My Highschool Sweetheart, we had been together since the summer before our sophomore year of highschool and like most teens we were madly in love yet over the next couple years nothing changed. Same love Same feelings same passion the joined us together. I had enlisted into the Army before I finished my senior year, both of us was excited too, we were going to start our lives with a strong foundation. It tore us up inside to know we had to be away from each other for the duration of Basic training but the letters bonded us even more knowing that every stroke of the pen was meaningful and endowed with trust.
Still we Loved each other, this is us during my graduation from Ft Benning. Young love is what everyone told me but I never listened I only seen her only seen the truth about love, My love. The distance remained the same as I headed off to the second phase of training but I was able to go home every chance I got just so that I could hold her in my arms, reassure her that she was the only person that mattered, we both came from torn families. Still nothing changed we could skype everyday and talk on the phone it never made me feel alone, she was always in my heart. That winter I got an engagement ring... It was beautiful and had enormous meaning to both of us. So during Christmas leave I proposed, Dec. 31 right under the stars and fireworks, lights and a gentle breeze captured the moment instilled to this day. The shock and happy tears as she said yes and we kissed, the world seemed small, true love I guess.

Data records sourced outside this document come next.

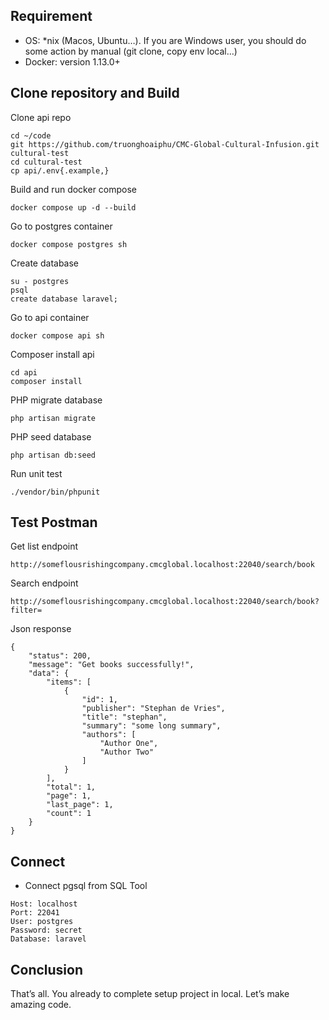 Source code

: ## Requirement
- OS: *nix (Macos, Ubuntu…).  If you are Windows user, you should do some action by manual (git clone, copy env local…)
- Docker: version 1.13.0+

## Clone repository and Build

Clone api repo

```shell
cd ~/code
git https://github.com/truonghoaiphu/CMC-Global-Cultural-Infusion.git cultural-test
cd cultural-test
cp api/.env{.example,}
```

Build and run docker compose

```shell
docker compose up -d --build
```

Go to postgres container

```shell
docker compose postgres sh
```

Create database

```shell
su - postgres
psql
create database laravel;
```
Go to api container

```shell
docker compose api sh
```

Composer install api

```shell
cd api
composer install
```

PHP migrate database
```shell
php artisan migrate
```

PHP seed database
```shell
php artisan db:seed
```

Run unit test

```shell
./vendor/bin/phpunit
```

## Test Postman

Get list endpoint
```shell
http://someflousrishingcompany.cmcglobal.localhost:22040/search/book
```

Search endpoint
```shell
http://someflousrishingcompany.cmcglobal.localhost:22040/search/book?filter=
```
Json response

```shell
{
    "status": 200,
    "message": "Get books successfully!",
    "data": {
        "items": [
            {
                "id": 1,
                "publisher": "Stephan de Vries",
                "title": "stephan",
                "summary": "some long summary",
                "authors": [
                    "Author One",
                    "Author Two"
                ]
            }
        ],
        "total": 1,
        "page": 1,
        "last_page": 1,
        "count": 1
    }
}
```

## Connect
- Connect pgsql from SQL Tool

```shell
Host: localhost
Port: 22041
User: postgres
Password: secret
Database: laravel
```

## Conclusion
That’s all. You already to complete setup project in local. Let’s make amazing code.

Everything was going great, wedding plans and how are you filled out talks everything was magical... well that was until she started hanging with someone from my small town who use to push dope. She met him through her mother who was addicted to many things and had to be bailed out of trouble more than once. I didn't want them talking and voiced my opinion but my calls were heard by ears of an angle grasped by deceit. She ignored me as our talks became shorter and she became more distant saying she was just spending time with her mother not trying to get to know the kid. Months weeks pasted as we started to get pulled further and further apart, then one day she calls crying.... saying that she sold the ring I proposed to her with so that she could get her mom out of jail... I was a fool to see through it at the time but I told her materials don't matter as long as she had her mom back... Next time I went home I thought I'd surprise her, and if you've ever seen the music video for whiskey lullaby you know what happens. I walk up to the door of her place, use the key she gave me last time I visited to open the door and silently go up to the bedroom door... I hear a giggle and slide the door open... the slight Creek echos in my mind as I see both her and him naked on her bed... I never blacked out I knew what happened as I snatch him up and proceed to break his jaw and fracture a couple of ribs. The smell of the tires on asphalt as I leave for the only reason of wanting to wake up from this nightmare. I ended things with her that day and she stayed with him... She got hooked on the meth he was dealing and has been in and out of rehab plus jail since. I never ignore her calls when she rings, I still love her. That won't change... But I honestly wish everyday that I wake up with her back in my arms and the past couple years were just a dream. Distant and vague.. there isn't a moral nor is there a lesson. But never give up hope.